Uncertainties which are not adequately addressed by previous research will be collated and recorded on a template supplied by the JLA) by Fabian Peeks, the Information Specialist. This will demonstrate the checking undertaken to make sure that the uncertainties have not already been answered. This is the responsibility of the Steering Group, which will need to have agreed personnel and resources to carry this accountability. The data should be submitted to the JLA for publication on its website on completion of the priority setting exercise, considering any changes made at the final workshop, to ensure that PSP results are publicly available.

Step 5: Prioritisation – interim and final stages

The aim of the final stage of the priority setting process is to prioritise through consensus the identified uncertainties relating to the management and care of Liver GSD. This will be carried out by members of the Steering Group and the wider partnership that represents patients and clinicians.

The interim stage, to proceed from a long list of uncertainties to a shorter list to be discussed at the final priority setting workshop (e.g. up to 30), will take place at the SAGSD in Ängelholm, Sweden, 28-29 April 2018. In this meeting, organisations consult their membership and choose and rank their top 10 most important uncertainties. There are examples of how other PSPs have achieved this at in the Key Documents of the Anaesthesia and Perioperative Care PSP section and the Childhood Disability PSP section.

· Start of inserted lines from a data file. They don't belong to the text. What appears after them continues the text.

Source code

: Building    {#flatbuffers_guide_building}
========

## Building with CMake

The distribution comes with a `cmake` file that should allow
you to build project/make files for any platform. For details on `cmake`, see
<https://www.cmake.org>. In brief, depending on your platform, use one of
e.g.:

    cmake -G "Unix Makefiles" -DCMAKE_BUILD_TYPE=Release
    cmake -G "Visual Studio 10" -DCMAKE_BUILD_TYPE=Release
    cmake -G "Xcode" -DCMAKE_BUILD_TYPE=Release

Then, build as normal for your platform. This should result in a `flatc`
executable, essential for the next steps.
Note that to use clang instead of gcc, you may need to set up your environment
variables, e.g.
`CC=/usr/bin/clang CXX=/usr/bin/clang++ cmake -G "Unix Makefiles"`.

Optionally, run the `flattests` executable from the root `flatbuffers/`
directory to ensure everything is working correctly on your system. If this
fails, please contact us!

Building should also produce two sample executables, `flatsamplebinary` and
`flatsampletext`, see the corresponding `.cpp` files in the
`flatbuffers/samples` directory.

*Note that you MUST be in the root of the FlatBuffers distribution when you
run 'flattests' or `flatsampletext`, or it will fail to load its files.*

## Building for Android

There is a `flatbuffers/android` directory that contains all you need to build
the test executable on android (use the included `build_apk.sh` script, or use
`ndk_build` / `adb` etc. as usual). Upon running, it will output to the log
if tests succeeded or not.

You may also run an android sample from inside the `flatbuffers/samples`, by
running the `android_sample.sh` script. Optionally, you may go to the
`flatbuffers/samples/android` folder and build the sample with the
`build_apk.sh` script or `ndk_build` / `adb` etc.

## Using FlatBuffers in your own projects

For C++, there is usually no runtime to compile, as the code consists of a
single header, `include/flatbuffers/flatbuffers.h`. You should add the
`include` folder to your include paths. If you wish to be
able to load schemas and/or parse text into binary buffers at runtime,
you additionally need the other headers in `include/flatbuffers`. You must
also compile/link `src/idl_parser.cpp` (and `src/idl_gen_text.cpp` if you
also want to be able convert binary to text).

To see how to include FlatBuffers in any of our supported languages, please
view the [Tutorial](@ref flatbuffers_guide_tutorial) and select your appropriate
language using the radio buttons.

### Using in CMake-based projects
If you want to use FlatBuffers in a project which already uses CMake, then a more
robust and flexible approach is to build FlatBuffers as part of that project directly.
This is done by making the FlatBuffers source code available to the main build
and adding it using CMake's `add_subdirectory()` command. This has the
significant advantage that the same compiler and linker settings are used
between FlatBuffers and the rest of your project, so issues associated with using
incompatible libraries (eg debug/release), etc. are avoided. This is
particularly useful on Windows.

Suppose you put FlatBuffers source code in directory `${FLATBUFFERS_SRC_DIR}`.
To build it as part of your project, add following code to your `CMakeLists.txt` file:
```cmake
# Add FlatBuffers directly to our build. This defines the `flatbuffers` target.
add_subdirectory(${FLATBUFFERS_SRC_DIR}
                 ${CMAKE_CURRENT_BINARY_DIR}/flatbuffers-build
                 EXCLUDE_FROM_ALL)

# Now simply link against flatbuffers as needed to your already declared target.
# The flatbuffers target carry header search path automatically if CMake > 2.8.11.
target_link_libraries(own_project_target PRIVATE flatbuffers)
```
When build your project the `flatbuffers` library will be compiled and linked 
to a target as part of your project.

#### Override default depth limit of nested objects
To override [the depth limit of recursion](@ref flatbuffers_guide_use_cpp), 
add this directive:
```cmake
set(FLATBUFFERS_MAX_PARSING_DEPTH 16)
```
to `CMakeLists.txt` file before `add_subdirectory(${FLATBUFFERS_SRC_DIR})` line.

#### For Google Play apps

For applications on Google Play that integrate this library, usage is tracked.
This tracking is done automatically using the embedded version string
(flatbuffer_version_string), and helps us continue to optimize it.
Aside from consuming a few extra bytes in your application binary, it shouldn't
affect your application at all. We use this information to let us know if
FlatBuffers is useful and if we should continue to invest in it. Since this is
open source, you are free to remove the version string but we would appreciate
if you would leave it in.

The final stage, to reach, for example, 10 prioritised uncertainties, will take place during either the SSIEM in Rotterdam, The Netherlands, September 2019, or at the next International GSD meeting.

The methods used for this prioritisation process will be determined by consultation with the partner organisations and with the advice of the JLA Adviser. Methods which have been identified as potentially useful in this process include: adapted Delphi techniques; expert panels or nominal group techniques; consensus development conference; electronic nominal group and online voting; interactive research agenda setting and focus groups.

The JLA will facilitate this process and ensure transparency, accountability and fairness. Participants will be expected to declare their interests in advance of this meeting.

Dissemination of findings and research

Findings and research

It is anticipated that the findings of the Liver GSD PSP will be reported to funding and research agenda setting organisations such as the NIHR and the major research funding charities. Steering Group members and partners are expected to develop the prioritised uncertainties into research questions, and to work to establish the research needs of those unanswered questions to use when approaching potential funders, or when allocating funding for research themselves, if applicable.


As well as alerting funders, partners and Steering Group members are encouraged to publish the findings of the Liver GSD PSP using both internal and external communication mechanisms. The Steering Group may capture and publicise the results through descriptive reports of the process itself in Plain English. This exercise will be distinct from the production of an academic paper, which the partners are also encouraged to do. However, production of an academic paper should not take precedence over publicising of the final results.

Agreement of the Steering Group

The Steering Group agreed approved this protocol on 16th of June 2017 during the First Steering Group Meeting during the International GSD Conference 2017. 4 Add further detail here about how and where the priorities will be developed and researched.